I've suggested (& published in 21 journal papers) a new theory called quantised inertia (or MiHsC) that assumes that inertia is caused by horizons damping quantum fields. It predicts galaxy rotation & lab thrusts without any dark stuff or adjustment. My University webpage is here, I've written a book called Physics from the Edge and I'm on twitter as @memcculloch. Most of my content is at patreon now: here

Saturday 12 December 2015

Testing MiHsC in Dwarf Galaxies

The best test of MiHsC is to find circumstances where it is likely to appear - that is, in systems in the deep of space with very low accelerations. I've recently been looking into some ideal candidates: Milky Way dwarf spheroidal galaxies. The Milky Way has lots of these tiny systems orbiting around it and some of them are so wispy that they should show up MiHsC, and they do. The plot below shows the five wispiest cases I could find that also have observations of their stars' orbital velocity. In the figure the x-axis shows the visible mass of the system (in Solar masses) and the y-axis (black squares) shows the velocity (km/s), for the dwarfs Segue-1, Triangulum-II, Bootes, Coma Berenices and Ursa Major 2. The error bars (uncertainties) are also shown.

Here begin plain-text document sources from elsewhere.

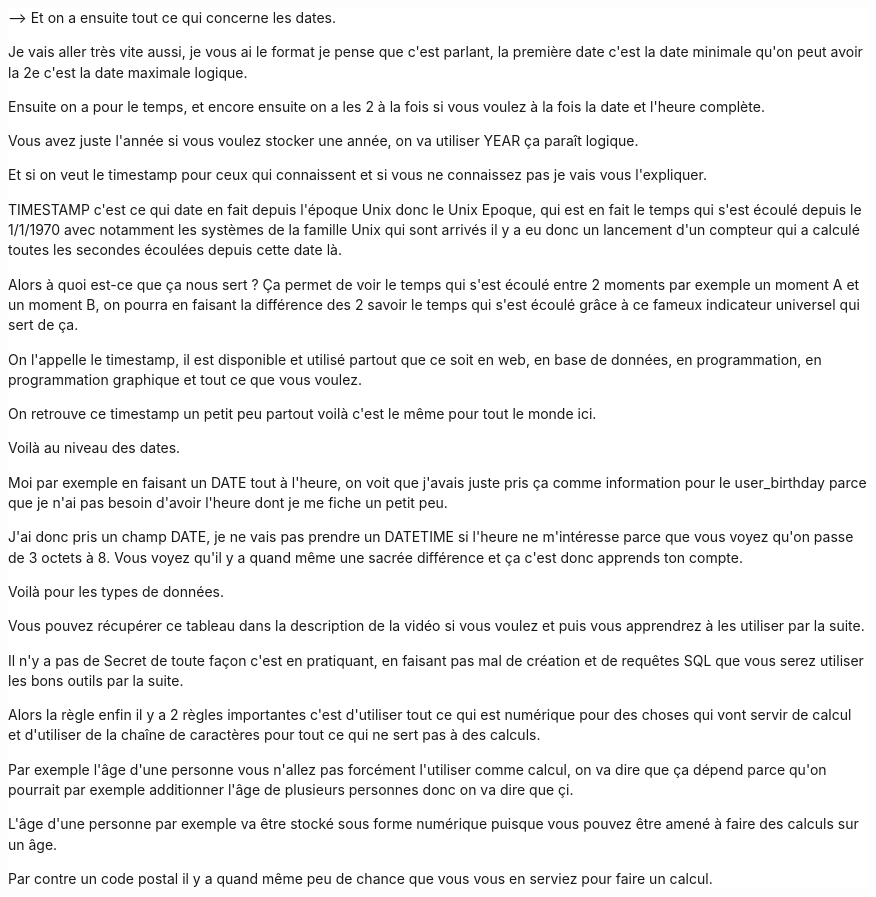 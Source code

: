 -->
Et on a ensuite tout ce qui concerne les dates. 

Je vais aller très vite aussi, je vous ai le format je pense que c'est parlant, la première date c'est la date minimale qu'on peut avoir la 2e c'est la date maximale logique. 

Ensuite on a pour le temps, et encore ensuite on a les 2 à la fois si vous voulez à la fois la date et l'heure complète. 

Vous avez juste l'année si vous voulez stocker une année, on va utiliser YEAR ça paraît logique. 

Et si on veut le timestamp pour ceux qui connaissent et si vous ne connaissez pas je vais vous l'expliquer.

TIMESTAMP c'est ce qui date en fait depuis l'époque Unix donc le Unix Epoque, qui est en fait le temps qui s'est écoulé depuis le 1/1/1970 avec notamment les systèmes de la famille Unix qui sont arrivés il y a eu donc un lancement d'un compteur qui a calculé toutes les secondes écoulées depuis cette date là. 

Alors à quoi est-ce que ça nous sert ?  Ça permet de voir le temps qui s'est écoulé entre 2 moments par exemple un moment A et un moment B, on pourra en faisant la différence des 2 savoir le temps qui s'est écoulé grâce à ce fameux indicateur universel qui sert de ça. 

On l'appelle le timestamp, il est disponible et utilisé partout que ce soit en web, en base de données, en programmation, en programmation graphique et tout ce que vous voulez. 

On retrouve ce timestamp un petit peu partout voilà c'est le même pour tout le monde ici.

Voilà au niveau des dates. 

Moi par exemple en faisant un DATE tout à l'heure, on voit que j'avais juste pris ça comme information pour le user_birthday parce que je n'ai pas besoin d'avoir l'heure dont je me fiche un petit peu. 

J'ai donc pris un champ DATE, je ne vais pas prendre un DATETIME si l'heure ne m'intéresse parce que vous voyez qu'on passe de 3 octets à 8. Vous voyez qu'il y a quand même une sacrée différence et ça c'est donc apprends ton compte. 

Voilà pour les types de données. 

Vous pouvez récupérer ce tableau dans la description de la vidéo si vous voulez et puis vous apprendrez à les utiliser par la suite. 

Il n'y a pas de Secret de toute façon c'est en pratiquant, en faisant pas mal de création et de requêtes SQL que vous serez utiliser les bons outils par la suite. 

Alors la règle enfin il y a 2 règles importantes c'est d'utiliser tout ce qui est numérique pour des choses qui vont servir de calcul et d'utiliser de la chaîne de caractères pour tout ce qui ne sert pas à des calculs. 

Par exemple l'âge d'une personne vous n'allez pas forcément l'utiliser comme calcul, on va dire que ça dépend parce qu'on pourrait par exemple additionner l'âge de plusieurs personnes donc on va dire que çi. 

L'âge d'une personne par exemple va être stocké sous forme numérique puisque vous pouvez être amené à faire des calculs sur un âge. 

Par contre un code postal il y a quand même peu de chance que vous vous en serviez pour faire un calcul. 
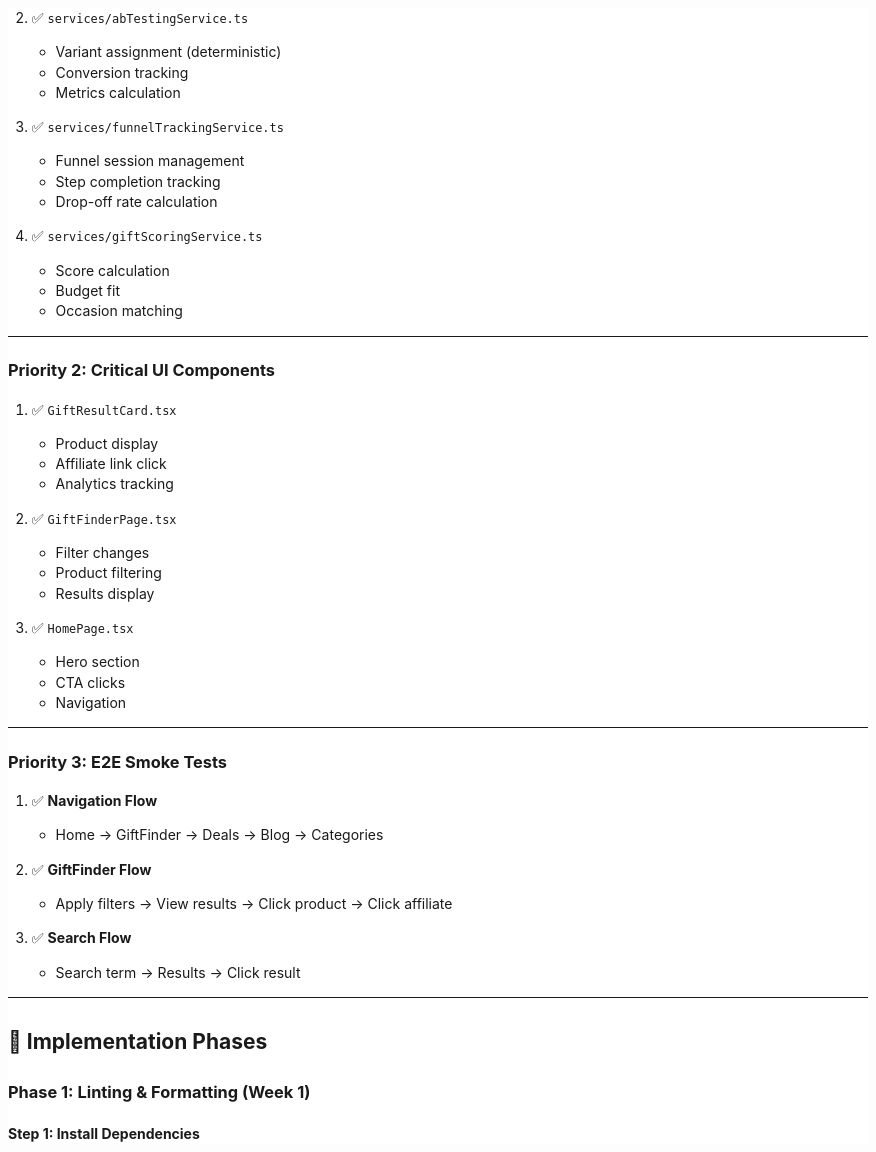 2. ✅ `services/abTestingService.ts`
   - Variant assignment (deterministic)
   - Conversion tracking
   - Metrics calculation

3. ✅ `services/funnelTrackingService.ts`
   - Funnel session management
   - Step completion tracking
   - Drop-off rate calculation

4. ✅ `services/giftScoringService.ts`
   - Score calculation
   - Budget fit
   - Occasion matching

---

### **Priority 2: Critical UI Components**

1. ✅ `GiftResultCard.tsx`
   - Product display
   - Affiliate link click
   - Analytics tracking

2. ✅ `GiftFinderPage.tsx`
   - Filter changes
   - Product filtering
   - Results display

3. ✅ `HomePage.tsx`
   - Hero section
   - CTA clicks
   - Navigation

---

### **Priority 3: E2E Smoke Tests**

1. ✅ **Navigation Flow**
   - Home → GiftFinder → Deals → Blog → Categories

2. ✅ **GiftFinder Flow**
   - Apply filters → View results → Click product → Click affiliate

3. ✅ **Search Flow**
   - Search term → Results → Click result

---

## 🚀 Implementation Phases

### **Phase 1: Linting & Formatting** (Week 1)

#### Step 1: Install Dependencies

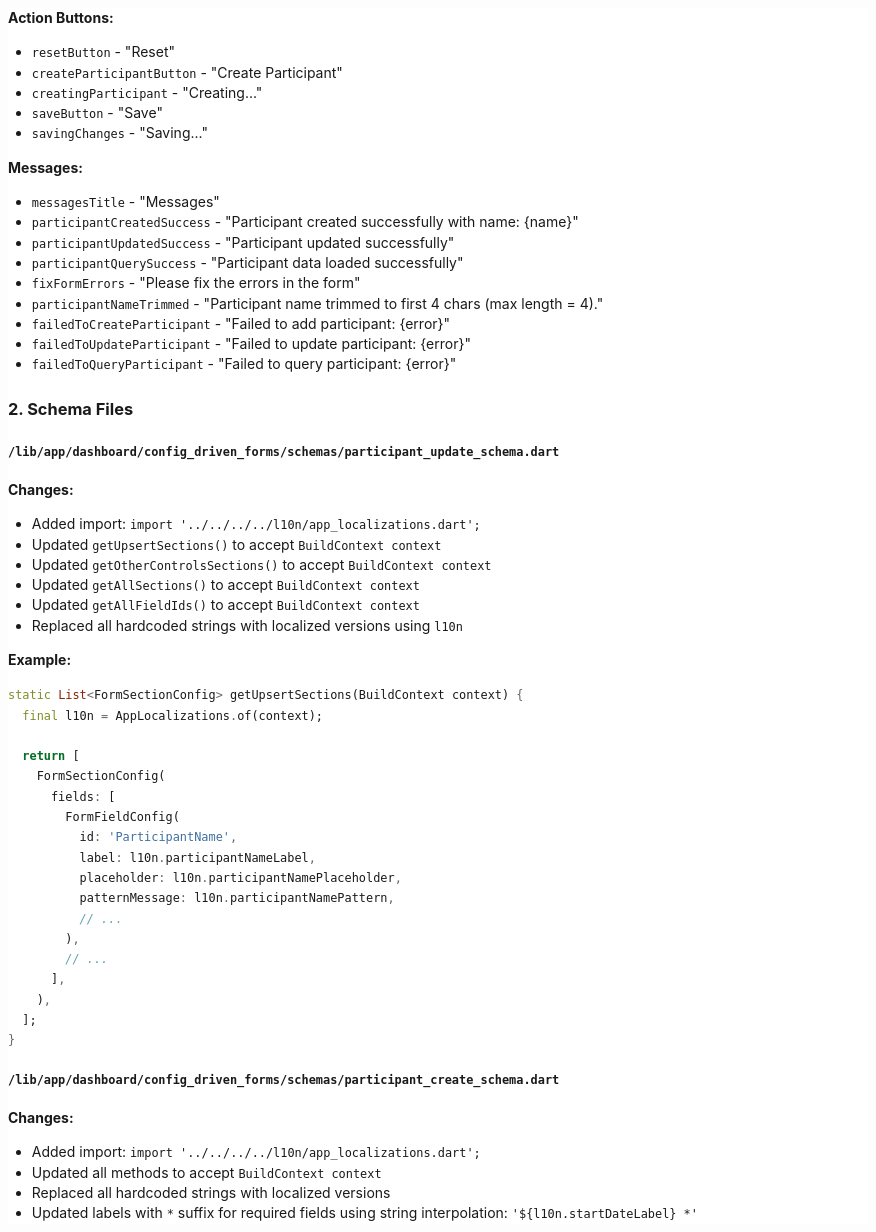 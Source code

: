 **Action Buttons:**
- `resetButton` - "Reset"
- `createParticipantButton` - "Create Participant"
- `creatingParticipant` - "Creating..."
- `saveButton` - "Save"
- `savingChanges` - "Saving..."

**Messages:**
- `messagesTitle` - "Messages"
- `participantCreatedSuccess` - "Participant created successfully with name: {name}"
- `participantUpdatedSuccess` - "Participant updated successfully"
- `participantQuerySuccess` - "Participant data loaded successfully"
- `fixFormErrors` - "Please fix the errors in the form"
- `participantNameTrimmed` - "Participant name trimmed to first 4 chars (max length = 4)."
- `failedToCreateParticipant` - "Failed to add participant: {error}"
- `failedToUpdateParticipant` - "Failed to update participant: {error}"
- `failedToQueryParticipant` - "Failed to query participant: {error}"

### 2. Schema Files

#### `/lib/app/dashboard/config_driven_forms/schemas/participant_update_schema.dart`
**Changes:**
- Added import: `import '../../../../l10n/app_localizations.dart';`
- Updated `getUpsertSections()` to accept `BuildContext context`
- Updated `getOtherControlsSections()` to accept `BuildContext context`
- Updated `getAllSections()` to accept `BuildContext context`
- Updated `getAllFieldIds()` to accept `BuildContext context`
- Replaced all hardcoded strings with localized versions using `l10n`

**Example:**
```dart
static List<FormSectionConfig> getUpsertSections(BuildContext context) {
  final l10n = AppLocalizations.of(context);
  
  return [
    FormSectionConfig(
      fields: [
        FormFieldConfig(
          id: 'ParticipantName',
          label: l10n.participantNameLabel,
          placeholder: l10n.participantNamePlaceholder,
          patternMessage: l10n.participantNamePattern,
          // ...
        ),
        // ...
      ],
    ),
  ];
}
```

#### `/lib/app/dashboard/config_driven_forms/schemas/participant_create_schema.dart`
**Changes:**
- Added import: `import '../../../../l10n/app_localizations.dart';`
- Updated all methods to accept `BuildContext context`
- Replaced all hardcoded strings with localized versions
- Updated labels with `*` suffix for required fields using string interpolation: `'${l10n.startDateLabel} *'`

The first thing that can be done is to calculate the maximum orbital speed that Newton would allow without the systems becoming gravitational unbound given their visible mass (general relativity predicts similarly). These maximum Newtonian velocities are shown with crosses and are much smaller than the stars' observed speed which implies that the dwarfs should explode centrifugally (inertially) because of the inability of their visible mass to bind them gravitationally. However, they look bound. Dark matter enthusiasts will no doubt say "Just add dark matter", but in the case of Segue and Triangulum-II you have to add 2600 and 3600 times as much dark matter as the visible matter, which makes the dark matter hypothesis look ridiculous.

Another possibility is to use MoND, Milgrom's empirical formula that modifies gravity or inertia, and the results of that are shown in the Figure by the triangles. MoND uses an adjustable parameter a0 of 1.8x10^-10 m/s^2 and also predicts too low a maximum velocity: outside the uncertainties in the observed velocities in all but one case: Coma Berenices, but it is much better than Newton, or 'naked' GR.

Finally, the predicted maximum velocity of MiHsC is shown by the diamonds (using the same method I used for full scale galaxies in the reference below). MiHsC is the closest to the observations and agrees, given the error bars, with all but one of the observations (Triangulum 2). It certainly performs the best, which is impressive given that, unlike dark matter and MoND it has no adjustability. My goal now is to emulate Gandalf and collect a few more dwarfs, the lighter the better.


McCulloch, M.E., 2012. Testing quantised inertia on galactic scales. A&SS, 342, 2, 575-578.  Preprint


Czeko said...

Paper submitted?

Mike McCulloch said...

Yes, submitted.

ZeroIsEverything said...

Nobel prize incoming.. ?

Mike McCulloch said...

At the moment I'd be happy with a few citations :)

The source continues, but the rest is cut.